Copy each entry below verbatim. Skip the pictures.

> [Source material]
----
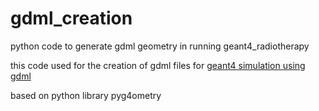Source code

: # gdml_creation
python code to generate gdml geometry in running geant4_radiotherapy

this code used for the creation of gdml files for [geant4 simulation using gdml](github.com/superziper/geant4_radiotherapy)

based on python library pyg4ometry
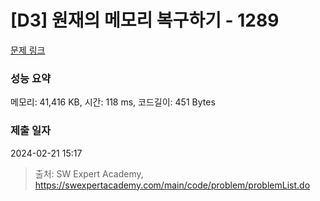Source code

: # [D3] 원재의 메모리 복구하기 - 1289 

[문제 링크](https://swexpertacademy.com/main/code/problem/problemDetail.do?contestProbId=AV19AcoKI9sCFAZN) 

### 성능 요약

메모리: 41,416 KB, 시간: 118 ms, 코드길이: 451 Bytes

### 제출 일자

2024-02-21 15:17



> 출처: SW Expert Academy, https://swexpertacademy.com/main/code/problem/problemList.do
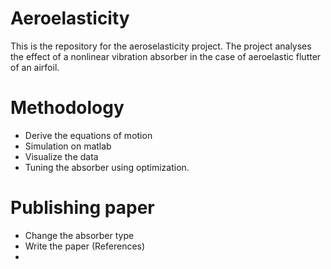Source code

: # Aeroelasticity
This is the repository for the aeroselasticity project. 
The project analyses the effect of a nonlinear vibration absorber in the case of aeroelastic flutter of an airfoil.


# Methodology
- Derive the equations of motion
- Simulation on matlab
- Visualize the data
- Tuning the absorber using optimization.
  
 # Publishing paper
 - Change the absorber type
 - Write the paper (References)
 -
----
> [Expected answer]
Source code

: # gdml_creation
python code to generate gdml geometry in running geant4_radiotherapy

this code used for the creation of gdml files for [geant4 simulation using gdml](github.com/superziper/geant4_radiotherapy)

based on python library pyg4ometry
Source code

: # [D3] 원재의 메모리 복구하기 - 1289 

[문제 링크](https://swexpertacademy.com/main/code/problem/problemDetail.do?contestProbId=AV19AcoKI9sCFAZN) 

### 성능 요약

메모리: 41,416 KB, 시간: 118 ms, 코드길이: 451 Bytes

### 제출 일자

2024-02-21 15:17



> 출처: SW Expert Academy, https://swexpertacademy.com/main/code/problem/problemList.do
Source code

: # Aeroelasticity
This is the repository for the aeroselasticity project. 
The project analyses the effect of a nonlinear vibration absorber in the case of aeroelastic flutter of an airfoil.


# Methodology
- Derive the equations of motion
- Simulation on matlab
- Visualize the data
- Tuning the absorber using optimization.
  
 # Publishing paper
 - Change the absorber type
 - Write the paper (References)
 -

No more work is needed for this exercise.